Not a one of them is a boomer, now keep working on the list of leaders from the 50s 60s 70s and 80s and you'll see much the same. (real leaders,not college activists or guitar players, or young actresses, although, even Jane Fonda isn't a boomer)
Years after the 60s, the Vietnam war, Roe vs Wade,"the Great Society", Camelot, after all that, in 1980 Ronald Reagan was elected, the boomers ranged in age in 1980 from 34 to 16.
If people want to trace the roots of homelessness for example, look to 1963, when the oldest boomer in existence was 17.
"Exercising misguided intentions, President Kennedy signed the Community Mental Health Centers Act in 1963. His stated purpose was to integrate institutionalized individuals back into the population. From that day until 1980 when the law expired, the population in the nation's mental health institutions dropped by 70%. With inadequate numbers of community mental health centers, psychiatrists, and therapists to help the newly released mentally ill individuals integrate into the community, many of them wound up living on the street or in prisons."
"Social research has been in high gear since the 1920's, at least"
And in the 40s during and after the War, the left grabbed hold of all of our institutions.
The boomers were the first large group to start fighting back against the left, and they will be the most conservative in the future as well.
The company wants to burry their head in the sand but that's OK, I'll have my 401K and my lump-sum pension to keep me warm. {;o)~
And without all the knowledge we will lose when all these baby boomer middle managers (what exactly they manage is beyond me, but I'm suuurrre it's important) retire....
And who can deny we won't all suffer when there are fewer Human Resources personal, corporate motivational speakers and diversity trainers..

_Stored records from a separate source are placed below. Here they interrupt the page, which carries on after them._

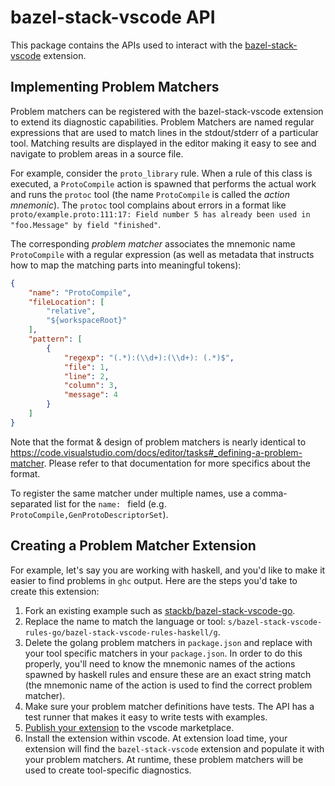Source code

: # bazel-stack-vscode API

This package contains the APIs used to interact with the
[bazel-stack-vscode](https://marketplace.visualstudio.com/items?itemName=StackBuild.bazel-stack-vscode)
extension.

## Implementing Problem Matchers

Problem matchers can be registered with the bazel-stack-vscode extension to
extend its diagnostic capabilities.  Problem Matchers are named regular expressions
that are used to match lines in the stdout/stderr of a particular tool.
Matching results are displayed in the editor making it easy to see and navigate
to problem areas in a source file.

For example, consider the `proto_library` rule.  When a rule of this class is
executed, a `ProtoCompile` action is spawned that performs the actual work and
runs the `protoc` tool (the name `ProtoCompile` is called the *action
mnemonic*). The `protoc` tool complains about errors in a format like
`proto/example.proto:111:17: Field number 5 has already been used in
"foo.Message" by field "finished"`.

The corresponding *problem matcher* associates the mnemonic name `ProtoCompile`
with a regular expression (as well as metadata that instructs how to map the
matching parts into meaningful tokens):

```json
{
    "name": "ProtoCompile",
    "fileLocation": [
        "relative",
        "${workspaceRoot}"
    ],
    "pattern": [
        {
            "regexp": "(.*):(\\d+):(\\d+): (.*)$",
            "file": 1,
            "line": 2,
            "column": 3,
            "message": 4
        }
    ]
}
```

Note that the format & design of problem matchers is nearly identical to
https://code.visualstudio.com/docs/editor/tasks#_defining-a-problem-matcher.
Please refer to that documentation for more specifics about the format.

To register the same matcher under multiple names, use a comma-separated list
for the `name: ` field (e.g. `ProtoCompile,GenProtoDescriptorSet`).

## Creating a Problem Matcher Extension

For example, let's say you are working with haskell, and you'd like to make it
easier to find problems in `ghc` output.  Here are the steps you'd take to
create this extension:

1. Fork an existing example such as
[stackb/bazel-stack-vscode-go](https://github.com/stackb/bazel-stack-vscode-go).
1. Replace the name to match the language or tool:
   `s/bazel-stack-vscode-rules-go/bazel-stack-vscode-rules-haskell/g`.
1. Delete the golang problem matchers in `package.json` and replace with your
   tool specific matchers in your `package.json`.  In order to do this properly,
   you'll need to know the mnemonic names of the actions spawned by haskell
   rules and ensure these are an exact string match (the mnemonic name of the
   action is used to find the correct problem matcher).
1. Make sure your problem matcher definitions have tests.  The API has a test
   runner that makes it easy to write tests with examples.
1. [Publish your extension](https://code.visualstudio.com/api/working-with-extensions/publishing-extension) to the vscode marketplace.
1. Install the extension within vscode.  At extension load time, your extension
   will find the `bazel-stack-vscode` extension and populate it with your
   problem matchers.  At runtime, these problem matchers will be used to create
   tool-specific diagnostics.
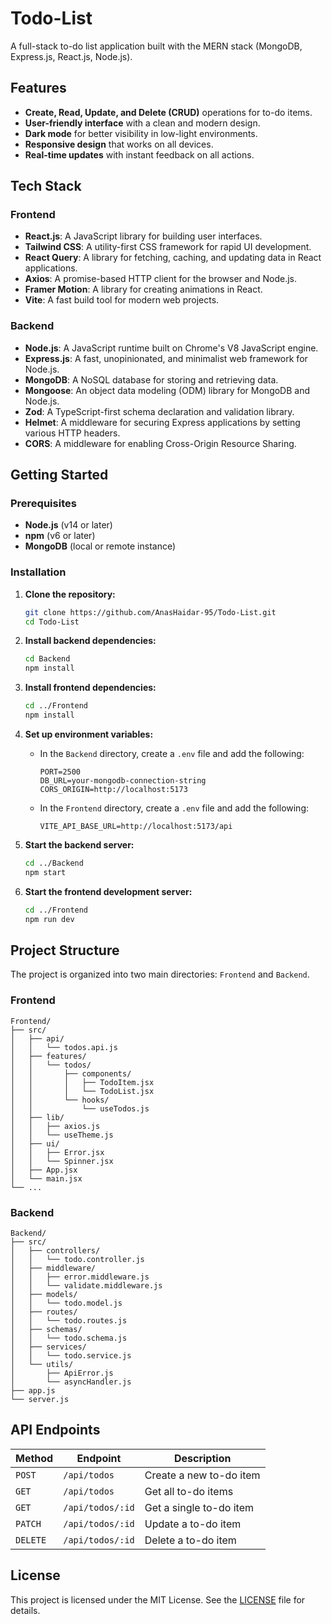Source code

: # Todo-List

A full-stack to-do list application built with the MERN stack (MongoDB, Express.js, React.js, Node.js).


## Features

- **Create, Read, Update, and Delete (CRUD)** operations for to-do items.
- **User-friendly interface** with a clean and modern design.
- **Dark mode** for better visibility in low-light environments.
- **Responsive design** that works on all devices.
- **Real-time updates** with instant feedback on all actions.

## Tech Stack

### Frontend

- **React.js**: A JavaScript library for building user interfaces.
- **Tailwind CSS**: A utility-first CSS framework for rapid UI development.
- **React Query**: A library for fetching, caching, and updating data in React applications.
- **Axios**: A promise-based HTTP client for the browser and Node.js.
- **Framer Motion**: A library for creating animations in React.
- **Vite**: A fast build tool for modern web projects.

### Backend

- **Node.js**: A JavaScript runtime built on Chrome's V8 JavaScript engine.
- **Express.js**: A fast, unopinionated, and minimalist web framework for Node.js.
- **MongoDB**: A NoSQL database for storing and retrieving data.
- **Mongoose**: An object data modeling (ODM) library for MongoDB and Node.js.
- **Zod**: A TypeScript-first schema declaration and validation library.
- **Helmet**: A middleware for securing Express applications by setting various HTTP headers.
- **CORS**: A middleware for enabling Cross-Origin Resource Sharing.

## Getting Started

### Prerequisites

- **Node.js** (v14 or later)
- **npm** (v6 or later)
- **MongoDB** (local or remote instance)

### Installation

1. **Clone the repository:**

   ```bash
   git clone https://github.com/AnasHaidar-95/Todo-List.git
   cd Todo-List
   ```

2. **Install backend dependencies:**

   ```bash
   cd Backend
   npm install
   ```

3. **Install frontend dependencies:**

   ```bash
   cd ../Frontend
   npm install
   ```

4. **Set up environment variables:**

   - In the `Backend` directory, create a `.env` file and add the following:

     ```
     PORT=2500
     DB_URL=your-mongodb-connection-string
     CORS_ORIGIN=http://localhost:5173
     ```

   - In the `Frontend` directory, create a `.env` file and add the following:

     ```
     VITE_API_BASE_URL=http://localhost:5173/api
     ```

5. **Start the backend server:**

   ```bash
   cd ../Backend
   npm start
   ```

6. **Start the frontend development server:**

   ```bash
   cd ../Frontend
   npm run dev
   ```

## Project Structure

The project is organized into two main directories: `Frontend` and `Backend`.

### Frontend

```
Frontend/
├── src/
│   ├── api/
│   │   └── todos.api.js
│   ├── features/
│   │   └── todos/
│   │       ├── components/
│   │       │   ├── TodoItem.jsx
│   │       │   └── TodoList.jsx
│   │       └── hooks/
│   │           └── useTodos.js
│   ├── lib/
│   │   ├── axios.js
│   │   └── useTheme.js
│   ├── ui/
│   │   ├── Error.jsx
│   │   └── Spinner.jsx
│   ├── App.jsx
│   └── main.jsx
└── ...
```

### Backend

```
Backend/
├── src/
│   ├── controllers/
│   │   └── todo.controller.js
│   ├── middleware/
│   │   ├── error.middleware.js
│   │   └── validate.middleware.js
│   ├── models/
│   │   └── todo.model.js
│   ├── routes/
│   │   └── todo.routes.js
│   ├── schemas/
│   │   └── todo.schema.js
│   ├── services/
│   │   └── todo.service.js
│   └── utils/
│       ├── ApiError.js
│       └── asyncHandler.js
├── app.js
└── server.js
```

## API Endpoints

| Method | Endpoint      | Description                |
| ------ | ------------- | -------------------------- |
| `POST` | `/api/todos`  | Create a new to-do item    |
| `GET`  | `/api/todos`  | Get all to-do items        |
| `GET`  | `/api/todos/:id` | Get a single to-do item    |
| `PATCH`| `/api/todos/:id` | Update a to-do item        |
| `DELETE`| `/api/todos/:id` | Delete a to-do item        |


## License

This project is licensed under the MIT License. See the [LICENSE](LICENSE) file for details.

How in the world are American businesses going to compete in the world with out all of those people
But the point is moot, because without the large number of baby boomer nannies out there, passing laws like banning smoking in bars and requiring helmets while riding a bicycle and doing such enlightening studies like how eating too many french fries can cause health problems, none of us are going to be able to take care of ourselves and were all going to die anyhow.